Pork ribs in dry pot from Cheng Du; also pictured, from the dried whole Sichuan chili peppers in the center (clockwise): Korean chili powder, anise, Sichuan pepper corn, Sichuan chili flakes (Photo by Kim Frost)
Sichuan peppercorns and dried chilies? When it comes to Cheng Du’s pork ribs in dry pot, more is more. Named for the capital of Sichuan province, Cheng Du specializes in one of the eight great traditions of Chinese gastronomy: Sichuan cuisine. But unlike the more incendiary foods from Hunan province, Sichuan chefs create tension between bites by numbing the tongue and cheeks with fruity Sichuan peppercorns. Imagine: Just when you think you can’t take anymore, the burn stops. Your face flushes and sweat cools your brow. Your sip of water feels like a Novocain rinse. Then the tingling relief passes, and it’s hot chops again.
For pork ribs in dry pot, scallion, ginger, garlic and dried chili peppers get stir-fried together to season the wok. The whole peppers soften in their bath, building a smoky, flavorful base. You might eat a couple of pods in the finished dish, but consider the spent husks as you would bay leaves; they’ve done their duty. Adjustable incineration comes from Sichuan chili flakes and Korean gochugaru chili powder. Cumin enhances the pork’s sweetness. If you can coax out the specifics of Chef Chao Yu’s proprietary blend of Chinese medicinal herbs, drinks are on me. He infuses them, along with those numbing peppercorns, anise and cinnamon, in an oil that is poured on top of the pork, lotus root, celery and potatoes. That amalgamation, draining through the filled-to-bursting colander of meat, makes for a ball-drop moment.
Doro Wat from Nile Ethiopian Bistro (Photo by Kim Frost)
“Doro wat is a measuring stick for a chef’s skill: how the meat is cut, the seasonings. If you have an event and you don’t have doro wat, it’s not an event.” —Yeshareg “Yeshi” Demisse, executive chef and managing partner of Nile Ethiopian Bistro
Doro wat, that electric national dish of Ethiopia, necessitates cleaving a whole chicken into 12 pieces, then every step of assembly gets upgraded. Driving the stew is a sauce of slow-cooked onions, berbere (an Ethiopian chili blend) and niter kibbeh, a clarified butter jacked up with herbs and spices. After laying the chassis, drop in the chicken and trick out the simmer with finishing spices. Ethiopian fiancées used to make doro wat for their future in-laws to prove their mettle behind the culinary wheel.

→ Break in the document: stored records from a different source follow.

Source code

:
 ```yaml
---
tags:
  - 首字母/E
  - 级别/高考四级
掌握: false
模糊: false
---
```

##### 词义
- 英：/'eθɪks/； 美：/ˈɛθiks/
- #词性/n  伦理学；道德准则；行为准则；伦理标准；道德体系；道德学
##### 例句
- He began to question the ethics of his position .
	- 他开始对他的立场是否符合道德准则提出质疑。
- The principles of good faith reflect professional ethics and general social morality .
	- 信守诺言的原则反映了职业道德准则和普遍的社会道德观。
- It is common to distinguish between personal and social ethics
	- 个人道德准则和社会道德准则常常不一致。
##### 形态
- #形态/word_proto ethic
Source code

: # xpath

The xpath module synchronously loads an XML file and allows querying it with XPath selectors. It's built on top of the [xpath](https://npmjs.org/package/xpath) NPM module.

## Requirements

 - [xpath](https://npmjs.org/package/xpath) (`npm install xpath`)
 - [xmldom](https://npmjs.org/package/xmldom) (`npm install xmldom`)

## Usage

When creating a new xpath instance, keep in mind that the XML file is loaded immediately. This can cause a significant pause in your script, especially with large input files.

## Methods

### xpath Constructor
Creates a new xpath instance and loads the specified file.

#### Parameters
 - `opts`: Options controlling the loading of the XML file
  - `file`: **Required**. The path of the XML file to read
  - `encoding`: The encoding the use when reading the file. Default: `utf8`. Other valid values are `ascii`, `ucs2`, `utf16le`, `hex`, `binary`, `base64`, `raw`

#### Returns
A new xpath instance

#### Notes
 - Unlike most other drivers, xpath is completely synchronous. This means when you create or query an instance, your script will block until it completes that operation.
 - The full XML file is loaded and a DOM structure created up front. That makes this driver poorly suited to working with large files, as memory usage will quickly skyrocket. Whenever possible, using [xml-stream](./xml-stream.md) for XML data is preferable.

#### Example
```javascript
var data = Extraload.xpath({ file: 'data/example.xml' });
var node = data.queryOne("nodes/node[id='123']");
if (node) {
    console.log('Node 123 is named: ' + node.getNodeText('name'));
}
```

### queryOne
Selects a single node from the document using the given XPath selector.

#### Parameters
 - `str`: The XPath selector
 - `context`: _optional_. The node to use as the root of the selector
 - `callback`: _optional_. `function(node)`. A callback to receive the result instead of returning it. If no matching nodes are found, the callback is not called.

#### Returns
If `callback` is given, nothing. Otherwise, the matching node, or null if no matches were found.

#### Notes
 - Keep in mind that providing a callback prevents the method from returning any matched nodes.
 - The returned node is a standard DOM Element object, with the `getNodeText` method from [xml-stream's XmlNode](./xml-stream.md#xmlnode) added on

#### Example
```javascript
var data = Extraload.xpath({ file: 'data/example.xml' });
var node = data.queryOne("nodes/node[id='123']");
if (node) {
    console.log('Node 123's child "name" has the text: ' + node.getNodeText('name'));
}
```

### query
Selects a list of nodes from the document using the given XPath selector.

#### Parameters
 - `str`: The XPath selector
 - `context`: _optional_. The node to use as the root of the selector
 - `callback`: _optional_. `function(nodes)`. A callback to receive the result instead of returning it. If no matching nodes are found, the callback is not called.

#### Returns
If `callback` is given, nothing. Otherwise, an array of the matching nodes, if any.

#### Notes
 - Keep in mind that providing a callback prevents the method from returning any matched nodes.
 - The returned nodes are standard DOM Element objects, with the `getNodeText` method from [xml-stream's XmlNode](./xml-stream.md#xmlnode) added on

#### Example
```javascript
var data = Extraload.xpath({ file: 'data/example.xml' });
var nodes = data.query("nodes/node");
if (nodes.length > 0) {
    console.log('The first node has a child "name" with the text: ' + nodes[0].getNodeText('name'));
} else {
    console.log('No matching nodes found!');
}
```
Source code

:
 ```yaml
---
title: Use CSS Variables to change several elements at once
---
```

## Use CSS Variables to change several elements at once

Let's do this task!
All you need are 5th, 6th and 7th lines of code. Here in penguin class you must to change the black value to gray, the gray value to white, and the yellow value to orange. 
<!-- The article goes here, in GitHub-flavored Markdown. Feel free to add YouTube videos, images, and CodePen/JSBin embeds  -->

Doro wat from Nile Ethiopian Bistro zips across the palate like an Audi, with a subtle acceleration of heat. Why? The difference is their finely tuned berbere, sourced from Ethiopia. It’s smooth, unlike overly salted or too-fiery commercial powders. Making authentic berbere takes a week: Chilies are roasted, crushed, then pounded with fresh ginger, shallots, garlic and basil flowers until they form a wet paste, which is aged for three days. Then the paste is spread out, sun-dried and crushed again. After gentle heating, that mixture is milled with roasted cardamom and fenugreek. Dried black seed and bishop’s weed are added before the final grind.
Want more flavor at home? Nile retails jars of its house-mixed berbere in the restaurant’s new brick-and-mortar location at 306 N. 29th St.

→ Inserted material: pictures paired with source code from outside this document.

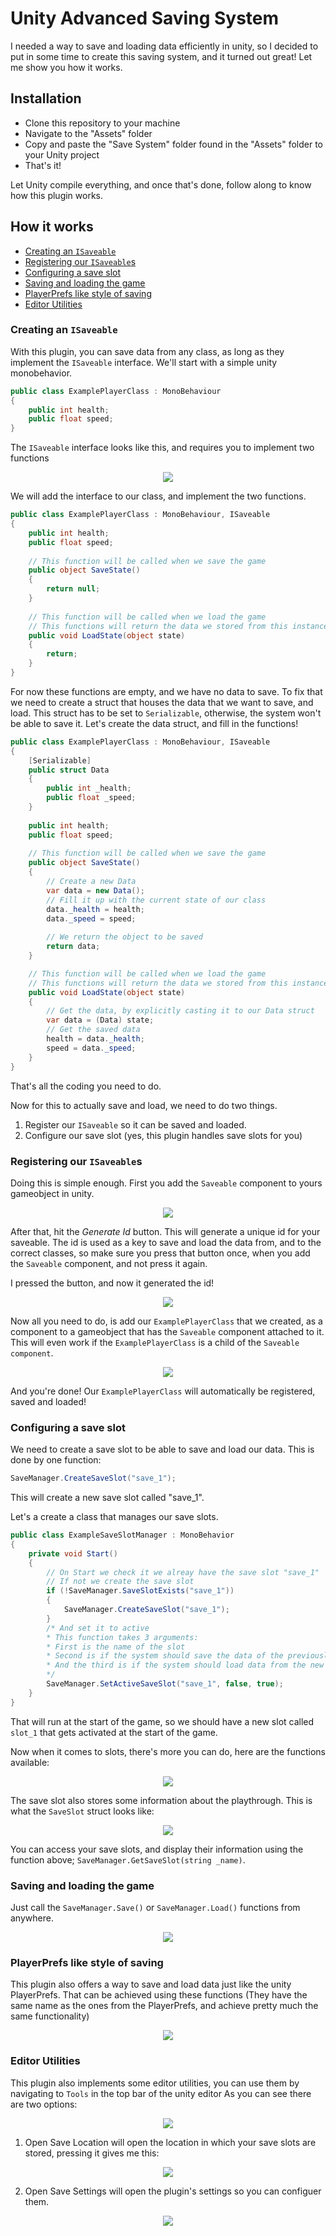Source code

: # Unity Advanced Saving System
I needed a way to save and loading data efficiently in unity, so I decided to put in some time to create this saving system, and it turned out great! Let me show you how it works.

## Installation
- Clone this repository to your machine
- Navigate to the "Assets" folder
- Copy and paste the "Save System" folder found in the "Assets" folder to your Unity project
- That's it!

Let Unity compile everything, and once that's done, follow along to know how this plugin works.

## How it works

- [Creating an ``ISaveable``](#creating-an-isaveable)
- [Registering our ``ISaveable``s](#registering-our-isaveables)
- [Configuring a save slot](#configuring-a-save-slot)
- [Saving and loading the game](#saving-and-loading-the-game)
- [PlayerPrefs like style of saving](#playerprefs-like-style-of-saving)
- [Editor Utilities](#editor-utilities)

### Creating an ``ISaveable``

With this plugin, you can save data from any class, as long as they implement the ``ISaveable`` interface.
We'll start with a simple unity monobehavior.
```c#
public class ExamplePlayerClass : MonoBehaviour
{
    public int health;
    public float speed;
}
```

The ``ISaveable`` interface looks like this, and requires you to implement two functions
<p align="center">
  <img src="Screenshots/isaveable.png" />
</p>
We will add the interface to our class, and implement the two functions.

```c#
public class ExamplePlayerClass : MonoBehaviour, ISaveable
{
    public int health;
    public float speed;
    
    // This function will be called when we save the game
    public object SaveState()
    {
        return null;
    }
  
    // This function will be called when we load the game
    // This functions will return the data we stored from this instance of our ExamplePlayerClass
    public void LoadState(object state)
    {
        return;
    }
}
```

For now these functions are empty, and we have no data to save.
To fix that we need to create a struct that houses the data that we want to save, and load.
This struct has to be set to ``Serializable``, otherwise, the system won't be able to save it.
Let's create the data struct, and fill in the functions!

```c#
public class ExamplePlayerClass : MonoBehaviour, ISaveable
{
    [Serializable]
    public struct Data
    {
        public int _health;
        public float _speed;
    }
  
    public int health;
    public float speed;
    
    // This function will be called when we save the game
    public object SaveState()
    {
        // Create a new Data
        var data = new Data();
        // Fill it up with the current state of our class
        data._health = health;
        data._speed = speed;
    
        // We return the object to be saved
        return data;
    }

    // This function will be called when we load the game
    // This functions will return the data we stored from this instance of our ExamplePlayerClass
    public void LoadState(object state)
    {
        // Get the data, by explicitly casting it to our Data struct
        var data = (Data) state;
        // Get the saved data
        health = data._health;
        speed = data._speed;
    }
}
```
That's all the coding you need to do.

Now for this to actually save and load, we need to do two things.

1. Register our ``ISaveable`` so it can be saved and loaded.
2. Configure our save slot (yes, this plugin handles save slots for you)

### Registering our ``ISaveable``s

Doing this is simple enough. First you add the ``Saveable`` component to yours gameobject in unity.

<p align="center">
  <img src="Screenshots/component1.png" />
</p>

After that, hit the *Generate Id* button. This will generate a unique id for your saveable.
The id is used as a key to save and load the data from, and to the correct classes, so make sure you press that button once, when you add the ``Saveable`` component, and not press it again.

I pressed the button, and now it generated the id!

<p align="center">
  <img src="Screenshots/component2.png" />
</p>

Now all you need to do, is add our ``ExamplePlayerClass`` that we created, as a component to a gameobject that has the ``Saveable`` component attached to it.
This will even work if the ``ExamplePlayerClass`` is a child of the ``Saveable component``.


<p align="center">
  <img src="Screenshots/addedclass.png" />
</p>

And you're done! Our ``ExamplePlayerClass`` will automatically be registered, saved and loaded!

### Configuring a save slot

We need to create a save slot to be able to save and load our data.
This is done by one function:

```c#
SaveManager.CreateSaveSlot("save_1");
```
This will create a new save slot called "save_1".

Let's a create a class that manages our save slots.
```c#
public class ExampleSaveSlotManager : MonoBehavior
{
    private void Start()
    {
        // On Start we check it we alreay have the save slot "save_1"
        // If not we create the save slot
        if (!SaveManager.SaveSlotExists("save_1"))
        {
            SaveManager.CreateSaveSlot("save_1");
        }
        /* And set it to active
        * This function takes 3 arguments:
        * First is the name of the slot
        * Second is if the system should save the data of the previously active slot, here we don't want that so we set it to false
        * And the third is if the system should load data from the new slot, we want that so we set it to true
        */
        SaveManager.SetActiveSaveSlot("save_1", false, true);
    }
}
```

That will run at the start of the game, so we should have a new slot called ``slot_1`` that gets activated at the start of the game.

Now when it comes to slots, there's more you can do, here are the functions available:

<p align="center">
  <img src="Screenshots/slotfuncs.png" />
</p>

The save slot also stores some information about the playthrough. This is what the ``SaveSlot`` struct looks like:

<p align="center">
  <img src="Screenshots/slot.png" />
</p>

You can access your save slots, and display their information using the function above; ``SaveManager.GetSaveSlot(string _name)``.

### Saving and loading the game

Just call the ``SaveManager.Save()`` or ``SaveManager.Load()`` functions from anywhere.

<p align="center">
  <img src="Screenshots/saveloadfunc.png" />
</p>

### PlayerPrefs like style of saving

This plugin also offers a way to save and load data just like the unity PlayerPrefs.
That can be achieved using these functions (They have the same name as the ones from the PlayerPrefs, and achieve pretty much the same functionality)

<p align="center">
  <img src="Screenshots/playerprefs.png" />
</p>

### Editor Utilities

This plugin also implements some editor utilities, you can use them by navigating to ``Tools`` in the top bar of the unity editor
As you can see there are two options:

<p align="center">
  <img src="Screenshots/tools.png" />
</p>

1. Open Save Location will open the location in which your save slots are stored, pressing it gives me this:

<p align="center">
  <img src="Screenshots/tools1.png" />
</p>

2. Open Save Settings will open the plugin's settings so you can configuer them.

<p align="center">
  <img src="Screenshots/savesettings.png" />
</p>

Pho from Pho Tay Do (Photo by Kim Frost)
Chef Ashley Doan not only grew up eating pho — pronounced “fuh” — at her family restaurant, Pho Tây Dô; she inherited her ardor for percolating hundreds of gallons of it daily from her mother, head chef Vinh Pham. Pham brewed and sold the brothy rice noodle soup on portable tables outside of her home in Biên Hòa, Vietnam, before moving to the United States.
Learning to make pho is trial and error, Doan says. “If you put even a tad too much cinnamon, that will block the other flavors. We weigh our seasonings, even though we both have been making pho so long we can eyeball them. My mom has been making this soup for over 50 years. Just me and my mom know the whole process. Even my younger sister doesn’t know the recipe.”
January 2017 will mark the 17th anniversary of the Rigsby Road noodle shop. The perfume of pho ghosts the room like animated clouds leading you to a table for a bowl of Dac Biet, the house special with meatballs. The scent — exotically musky from Vietnamese cinnamon, star anise, clove and black cardamom mingling with beef bones for hours — warms the body like a comforting shawl.
“What I like about pho, and I eat it almost every day, is that you make pho your own with crushed chili, hoisin or Sriracha,” Doan says. “I like black pepper in mine. Add bean sprouts and basil, if you like. It’s your soup.”